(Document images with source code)
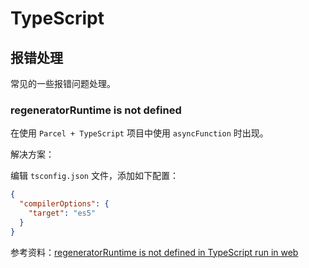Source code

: # TypeScript


## 报错处理

常见的一些报错问题处理。

### regeneratorRuntime is not defined 

在使用 `Parcel + TypeScript` 项目中使用 `asyncFunction` 时出现。

解决方案：

编辑 `tsconfig.json` 文件，添加如下配置：

``` json
{
  "compilerOptions": {
    "target": "es5"
  }
}
```

参考资料：[regeneratorRuntime is not defined in TypeScript run in web](https://stackoverflow.com/questions/51262244/regeneratorruntime-is-not-defined-in-typescript-run-in-web)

## Try it
Make an exact copy of the records shown above, without the pictures.

## Written answer
Source code

: # TypeScript


## 报错处理

常见的一些报错问题处理。

### regeneratorRuntime is not defined 

在使用 `Parcel + TypeScript` 项目中使用 `asyncFunction` 时出现。

解决方案：

编辑 `tsconfig.json` 文件，添加如下配置：

``` json
{
  "compilerOptions": {
    "target": "es5"
  }
}
```

参考资料：[regeneratorRuntime is not defined in TypeScript run in web](https://stackoverflow.com/questions/51262244/regeneratorruntime-is-not-defined-in-typescript-run-in-web)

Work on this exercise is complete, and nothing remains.